# Descaling the sage db



## Robbo (Feb 17, 2016)

I guess most sage db owners on here are using either bottled water or britta filtered like me.

just wandering how often it is necessary to descale the machine? Does the machine indicate when this is due?

I've had the machine about a year and Ive not had any indication to descale yet.


----------



## JonR (Aug 21, 2017)

If you measure the water hardness using the indicator stick supplied with the machine and input that to the programming, it is my understanding that the machine tells you when to descale.

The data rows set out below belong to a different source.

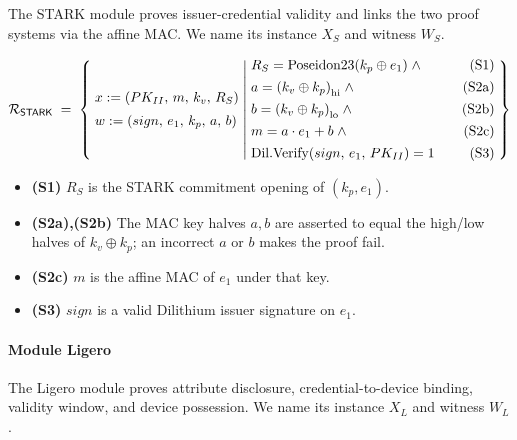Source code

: \documentclass{article}
\newcommand{\hipart}[1]{{#1}_{\mathrm{hi}}}
\newcommand{\lopart}[1]{{#1}_{\mathrm{lo}}}
\newcommand{\Poseidon}{\mathrm{Poseidon23}}
\newcommand{\DilVerify}{\mathrm{Dil.Verify}}
\newcommand{\Rel}[1]{\mathcal{R}_{#1}}
\newcommand{\RelSTARK}{\Rel{\mathsf{STARK}}}
\begin{document}
The STARK module proves issuer-credential validity and links the two proof
systems via the affine MAC. We name its instance $X_S$ and witness $W_S$.

\begin{mdframed}[style=relationbox]
\[
\RelSTARK \;=\; \left\{\;
\begin{array}{@{}l@{}}
x := (PK_{II},\, m,\, k_v,\, R_S) \\[5pt]
w := (sign,\, e_1,\, k_p,\, a,\, b)
\end{array}
\;\middle|\;
\begin{array}{@{}l@{\qquad}r@{}}
R_S = \Poseidon(k_p \oplus e_1) \;\wedge & \text{(S1)} \\[4pt]
a = \hipart{(k_v \oplus k_p)} \;\wedge & \text{(S2a)} \\[4pt]
b = \lopart{(k_v \oplus k_p)} \;\wedge & \text{(S2b)} \\[4pt]
m = a \cdot e_1 + b \;\wedge & \text{(S2c)} \\[4pt]
\DilVerify(sign,\, e_1,\, PK_{II}) = 1 & \text{(S3)}
\end{array}
\;\right\}
\]
\end{mdframed}

\begin{itemize}[leftmargin=2em, itemsep=2pt]
  \item \textbf{(S1)} $R_S$ is the STARK commitment opening of $(k_p, e_1)$.
  \item \textbf{(S2a),(S2b)} The MAC key halves $a,b$ are asserted to equal
        the high/low halves of $k_v \oplus k_p$; an incorrect $a$ or $b$
        makes the proof fail.
  \item \textbf{(S2c)} $m$ is the affine MAC of $e_1$ under that key.
  \item \textbf{(S3)} $sign$ is a valid Dilithium issuer signature on $e_1$.
\end{itemize}

\paragraph{Module \textsf{Ligero}}
\label{sec:ligero}

The Ligero module proves attribute disclosure, credential-to-device binding,
validity window, and device possession. We name its instance $X_L$ and
witness $W_L$.
\end{document}
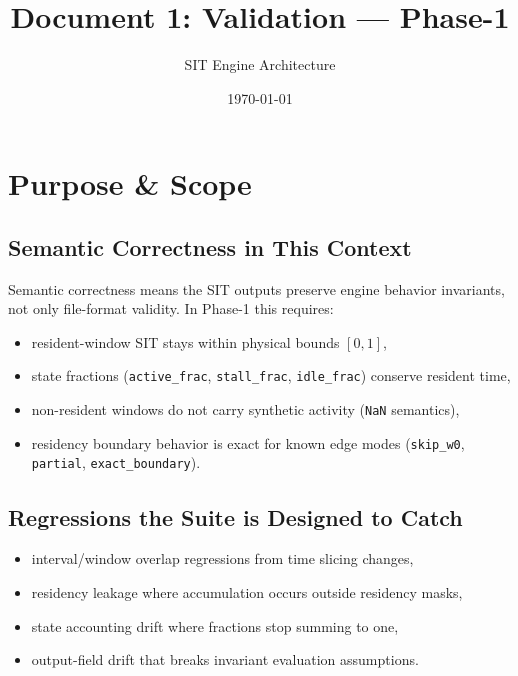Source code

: \documentclass[11pt,a4paper]{article}
\title{Document 1: Validation --- Phase-1}
\author{SIT Engine Architecture}
\date{\today}
\begin{document}
\maketitle
\tableofcontents
\newpage

\section{Purpose \& Scope}
\subsection*{Semantic Correctness in This Context}
Semantic correctness means the SIT outputs preserve engine behavior invariants, not only file-format validity. In Phase-1 this requires:
\begin{itemize}[leftmargin=*]
  \item resident-window SIT stays within physical bounds \([0,1]\),
  \item state fractions (\texttt{active\_frac}, \texttt{stall\_frac}, \texttt{idle\_frac}) conserve resident time,
  \item non-resident windows do not carry synthetic activity (\texttt{NaN} semantics),
  \item residency boundary behavior is exact for known edge modes (\texttt{skip\_w0}, \texttt{partial}, \texttt{exact\_boundary}).
\end{itemize}

\subsection*{Regressions the Suite is Designed to Catch}
\begin{itemize}[leftmargin=*]
  \item interval/window overlap regressions from time slicing changes,
  \item residency leakage where accumulation occurs outside residency masks,
  \item state accounting drift where fractions stop summing to one,
  \item output-field drift that breaks invariant evaluation assumptions.
\end{itemize}
\end{document}
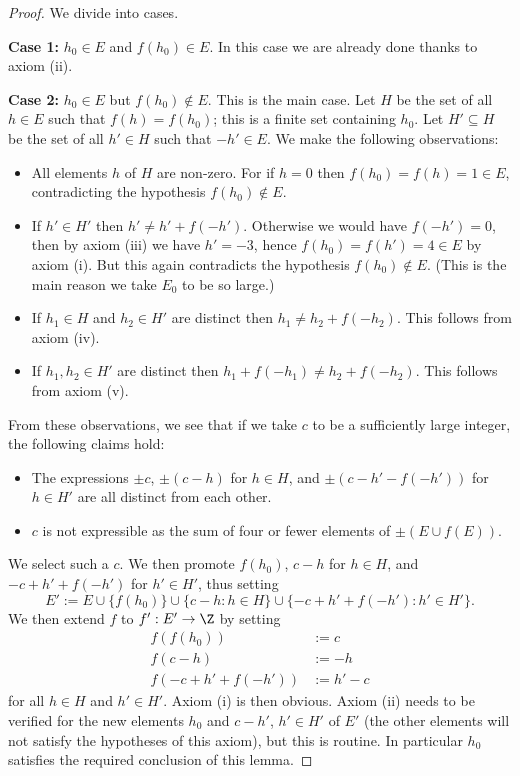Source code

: \begin{proof}  We divide into cases.

  {\bf Case 1:} $h_0 \in E$ and $f(h_0) \in E$.  In this case we are already done thanks to axiom (ii).

  {\bf Case 2:} $h_0 \in E$ but $f(h_0) \not \in E$.  This is the main case.  Let $H$ be the set of all $h \in E$ such that $f(h) = f(h_0)$; this is a finite set containing $h_0$.  Let $H' \subseteq H$ be the set of all $h' \in H$ such that $-h' \in E$.  We make the following observations:
  \begin{itemize}
  \item[(a)] All elements $h$ of $H$ are non-zero.  For if $h=0$ then $f(h_0)=f(h)=1 \in E$, contradicting the hypothesis $f(h_0) \not \in E$.
  \item[(b)]  If $h' \in H'$ then $h' \neq h'+f(-h')$.  Otherwise we would have $f(-h')=0$, then by axiom (iii) we have $h' = -3$, hence $f(h_0) = f(h') = 4 \in E$ by axiom (i).  But this again contradicts the hypothesis $f(h_0) \not \in E$. (This is the main reason we take $E_0$ to be so large.)
  \item[(c)]  If $h_1 \in H$ and $h_2 \in H'$ are distinct then $h_1 \neq h_2+f(-h_2)$.  This follows from axiom (iv).
  \item[(d)]  If $h_1, h_2\in H'$ are distinct then $h_1+f(-h_1) \neq h_2+f(-h_2)$. This follows from axiom (v).
  \end{itemize}

  From these observations, we see that if we take $c$ to be a sufficiently large integer, the following claims hold:
  \begin{itemize}
  \item[1.]  The expressions $\pm c$, $\pm(c - h)$ for $h \in H$, and $\pm(c-h'-f(-h'))$ for $h \in H'$ are all distinct from each other.
  \item[2.]  $c$ is not expressible as the sum of four or fewer elements of $\pm (E \cup f(E))$.
  \end{itemize}

  We select such a $c$.  We then promote $f(h_0)$, $c - h$ for $h \in H$, and $-c+h'+f(-h')$ for $h' \in H'$, thus setting
  $$ E' := E \cup \{f(h_0)\} \cup \{ c-h: h \in H\} \cup \{ -c+h'+f(-h'): h' \in H'\}.$$
We then extend $f$ to $f': E' \to \Z$ by setting
\begin{align*}
  f(f(h_0)) &:= c \\
  f(c-h) &:= -h \\
  f(-c+h'+f(-h')) &:= h' - c
\end{align*}
for all $h \in H$ and $h' \in H'$.  Axiom (i) is then obvious.  Axiom (ii) needs to be verified for the new elements $h_0$ and $c-h'$, $h' \in H'$ of $E'$ (the other elements will not satisfy the hypotheses of this axiom), but this is routine.  In particular $h_0$ satisfies the required conclusion of this lemma.


\end{proof}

I have had mine a few months and not yet had that signal.


----------



## Deejaysuave (Jan 26, 2015)

Wish I hadn't lost my indicator stick :-(


----------



## Craig-R872 (Apr 4, 2016)

My descale lit up for the first time last week after having the machine 19 months. It has averaged aprox 2 coffee a day. I have only used waitrose essential water in it. I did do a descale when the machine was aprox 12 months old and was quite surprised what came out in the tray. The machine also seemed quieter in operation too. Once we get new year out the way and we get back to normal I will be doing another descale. Follow the instructions it's pretty straight forward. I seem to remember I posted a thread up on here after I had done it.


----------



## Dumnorix (Dec 29, 2017)

Would you recommend Waitrose essential water? I have heard it is pretty good. I assume a descale after a few months would be advised too.

Am just awaiting my new Sage dual boiler and can't wait to get started...

I even bought a micro bad to hoover the grounds out of my Mazzer mini dosing chamber!!


----------



## Dumnorix (Dec 29, 2017)

Sorry- should have said micro*vac*- damn autocorrect!


----------